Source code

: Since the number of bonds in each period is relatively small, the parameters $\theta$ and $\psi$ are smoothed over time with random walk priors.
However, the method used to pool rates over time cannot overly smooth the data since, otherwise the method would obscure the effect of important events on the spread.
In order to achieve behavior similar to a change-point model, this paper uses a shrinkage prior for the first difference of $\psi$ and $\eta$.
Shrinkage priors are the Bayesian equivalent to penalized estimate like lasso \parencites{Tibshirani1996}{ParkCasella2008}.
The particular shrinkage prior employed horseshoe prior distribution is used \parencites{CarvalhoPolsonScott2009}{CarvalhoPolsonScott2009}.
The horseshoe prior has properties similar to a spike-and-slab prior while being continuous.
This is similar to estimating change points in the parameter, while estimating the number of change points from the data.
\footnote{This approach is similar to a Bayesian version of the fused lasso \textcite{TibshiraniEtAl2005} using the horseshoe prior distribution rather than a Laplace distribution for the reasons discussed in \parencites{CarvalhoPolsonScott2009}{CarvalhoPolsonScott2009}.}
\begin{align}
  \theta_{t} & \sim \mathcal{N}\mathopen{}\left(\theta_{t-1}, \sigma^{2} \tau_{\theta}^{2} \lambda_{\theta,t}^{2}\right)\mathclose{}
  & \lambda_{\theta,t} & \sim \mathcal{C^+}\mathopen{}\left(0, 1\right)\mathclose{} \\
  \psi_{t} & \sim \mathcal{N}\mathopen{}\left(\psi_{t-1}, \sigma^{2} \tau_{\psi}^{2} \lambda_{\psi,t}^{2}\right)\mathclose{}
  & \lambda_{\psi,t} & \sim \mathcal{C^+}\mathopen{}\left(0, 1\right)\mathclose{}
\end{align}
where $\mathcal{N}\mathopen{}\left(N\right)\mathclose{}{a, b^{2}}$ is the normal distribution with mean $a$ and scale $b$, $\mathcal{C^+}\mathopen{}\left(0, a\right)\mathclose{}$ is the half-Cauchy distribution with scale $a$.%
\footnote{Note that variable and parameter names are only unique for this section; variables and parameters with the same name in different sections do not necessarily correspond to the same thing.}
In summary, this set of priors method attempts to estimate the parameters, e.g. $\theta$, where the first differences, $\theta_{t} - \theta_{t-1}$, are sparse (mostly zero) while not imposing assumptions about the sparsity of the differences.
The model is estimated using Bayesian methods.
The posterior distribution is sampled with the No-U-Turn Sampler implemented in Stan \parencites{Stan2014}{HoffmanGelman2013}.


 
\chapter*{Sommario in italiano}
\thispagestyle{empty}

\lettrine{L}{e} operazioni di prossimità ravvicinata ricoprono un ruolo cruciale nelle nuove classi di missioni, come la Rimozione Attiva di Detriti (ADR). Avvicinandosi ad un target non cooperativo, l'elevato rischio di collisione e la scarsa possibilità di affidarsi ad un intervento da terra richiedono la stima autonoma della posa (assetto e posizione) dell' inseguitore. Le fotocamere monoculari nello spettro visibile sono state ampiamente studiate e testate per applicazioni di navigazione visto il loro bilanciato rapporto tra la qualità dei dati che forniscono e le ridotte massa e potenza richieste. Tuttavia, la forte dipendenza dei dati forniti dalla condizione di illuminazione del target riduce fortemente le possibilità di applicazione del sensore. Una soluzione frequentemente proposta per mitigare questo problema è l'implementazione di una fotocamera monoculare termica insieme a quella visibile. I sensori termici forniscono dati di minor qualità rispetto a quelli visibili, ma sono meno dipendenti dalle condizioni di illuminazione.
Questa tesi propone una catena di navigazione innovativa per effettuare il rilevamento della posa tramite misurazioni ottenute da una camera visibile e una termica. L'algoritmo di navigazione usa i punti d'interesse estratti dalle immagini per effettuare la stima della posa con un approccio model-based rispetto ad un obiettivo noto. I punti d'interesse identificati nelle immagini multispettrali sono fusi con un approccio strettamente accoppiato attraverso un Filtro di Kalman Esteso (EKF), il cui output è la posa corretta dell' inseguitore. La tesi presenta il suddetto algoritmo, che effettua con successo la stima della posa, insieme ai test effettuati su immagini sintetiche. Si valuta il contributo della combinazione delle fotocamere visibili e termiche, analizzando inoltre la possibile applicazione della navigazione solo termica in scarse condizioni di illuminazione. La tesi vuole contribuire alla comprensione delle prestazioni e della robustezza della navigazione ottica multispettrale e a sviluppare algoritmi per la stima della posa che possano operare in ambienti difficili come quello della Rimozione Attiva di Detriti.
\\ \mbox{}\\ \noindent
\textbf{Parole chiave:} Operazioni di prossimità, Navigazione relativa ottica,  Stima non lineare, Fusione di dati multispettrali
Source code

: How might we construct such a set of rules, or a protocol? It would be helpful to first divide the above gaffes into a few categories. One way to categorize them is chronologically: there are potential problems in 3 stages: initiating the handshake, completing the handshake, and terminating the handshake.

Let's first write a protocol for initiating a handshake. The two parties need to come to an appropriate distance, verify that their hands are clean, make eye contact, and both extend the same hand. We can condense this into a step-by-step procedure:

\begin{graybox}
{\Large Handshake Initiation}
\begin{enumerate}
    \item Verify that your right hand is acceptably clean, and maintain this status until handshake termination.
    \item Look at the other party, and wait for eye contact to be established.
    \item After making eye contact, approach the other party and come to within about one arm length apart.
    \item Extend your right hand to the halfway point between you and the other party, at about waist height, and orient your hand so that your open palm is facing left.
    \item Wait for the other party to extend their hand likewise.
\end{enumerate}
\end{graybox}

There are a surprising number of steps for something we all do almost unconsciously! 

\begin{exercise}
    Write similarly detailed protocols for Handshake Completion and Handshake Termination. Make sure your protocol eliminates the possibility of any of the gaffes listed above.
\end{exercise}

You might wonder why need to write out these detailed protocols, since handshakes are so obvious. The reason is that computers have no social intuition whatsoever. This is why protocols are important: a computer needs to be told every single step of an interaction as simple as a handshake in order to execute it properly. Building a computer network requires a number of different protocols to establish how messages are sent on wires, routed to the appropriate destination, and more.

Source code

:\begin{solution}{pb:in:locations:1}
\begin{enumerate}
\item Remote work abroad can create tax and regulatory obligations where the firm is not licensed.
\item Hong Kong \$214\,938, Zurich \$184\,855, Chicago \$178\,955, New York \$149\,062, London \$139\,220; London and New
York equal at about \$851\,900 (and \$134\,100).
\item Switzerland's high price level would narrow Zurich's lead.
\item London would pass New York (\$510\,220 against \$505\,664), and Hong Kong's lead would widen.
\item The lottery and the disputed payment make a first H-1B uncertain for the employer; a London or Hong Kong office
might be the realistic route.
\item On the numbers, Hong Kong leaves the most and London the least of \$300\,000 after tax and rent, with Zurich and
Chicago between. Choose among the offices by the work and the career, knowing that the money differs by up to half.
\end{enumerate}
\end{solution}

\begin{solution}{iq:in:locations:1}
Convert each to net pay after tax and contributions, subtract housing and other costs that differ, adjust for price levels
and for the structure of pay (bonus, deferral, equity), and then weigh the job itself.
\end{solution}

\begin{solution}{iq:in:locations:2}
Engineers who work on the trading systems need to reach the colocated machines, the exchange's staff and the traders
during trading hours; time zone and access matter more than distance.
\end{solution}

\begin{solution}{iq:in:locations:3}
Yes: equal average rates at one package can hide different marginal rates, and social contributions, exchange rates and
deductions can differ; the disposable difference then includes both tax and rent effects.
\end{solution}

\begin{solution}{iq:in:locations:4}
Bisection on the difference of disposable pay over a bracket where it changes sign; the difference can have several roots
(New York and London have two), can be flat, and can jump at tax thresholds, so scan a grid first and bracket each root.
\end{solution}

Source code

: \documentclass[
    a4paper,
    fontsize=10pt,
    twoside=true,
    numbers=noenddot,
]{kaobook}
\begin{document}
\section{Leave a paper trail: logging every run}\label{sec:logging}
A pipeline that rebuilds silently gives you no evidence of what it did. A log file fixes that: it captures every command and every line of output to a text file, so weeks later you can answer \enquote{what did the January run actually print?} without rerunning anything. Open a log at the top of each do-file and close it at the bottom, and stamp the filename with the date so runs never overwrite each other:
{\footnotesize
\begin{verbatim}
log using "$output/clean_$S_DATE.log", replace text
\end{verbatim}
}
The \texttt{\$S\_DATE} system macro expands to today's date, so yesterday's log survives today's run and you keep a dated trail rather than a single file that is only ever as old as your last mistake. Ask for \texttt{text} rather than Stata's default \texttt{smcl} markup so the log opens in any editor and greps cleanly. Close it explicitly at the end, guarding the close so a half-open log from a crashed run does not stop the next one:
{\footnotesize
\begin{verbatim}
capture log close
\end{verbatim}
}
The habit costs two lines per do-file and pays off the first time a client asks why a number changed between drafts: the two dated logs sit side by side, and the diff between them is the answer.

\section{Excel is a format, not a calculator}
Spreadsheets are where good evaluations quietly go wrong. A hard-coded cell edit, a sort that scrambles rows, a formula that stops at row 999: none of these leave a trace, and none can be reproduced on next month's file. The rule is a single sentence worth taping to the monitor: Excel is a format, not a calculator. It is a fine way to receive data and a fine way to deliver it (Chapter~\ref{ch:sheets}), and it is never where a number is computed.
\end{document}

++++++++++

• EXERCISE REQUIREMENTS: In your reply, restate exactly the lines from the start of the records above through the line holding "random walk priors.", including both, and nothing else.

• RESPONSE AREA:
Source code

: Since the number of bonds in each period is relatively small, the parameters $\theta$ and $\psi$ are smoothed over time with random walk priors.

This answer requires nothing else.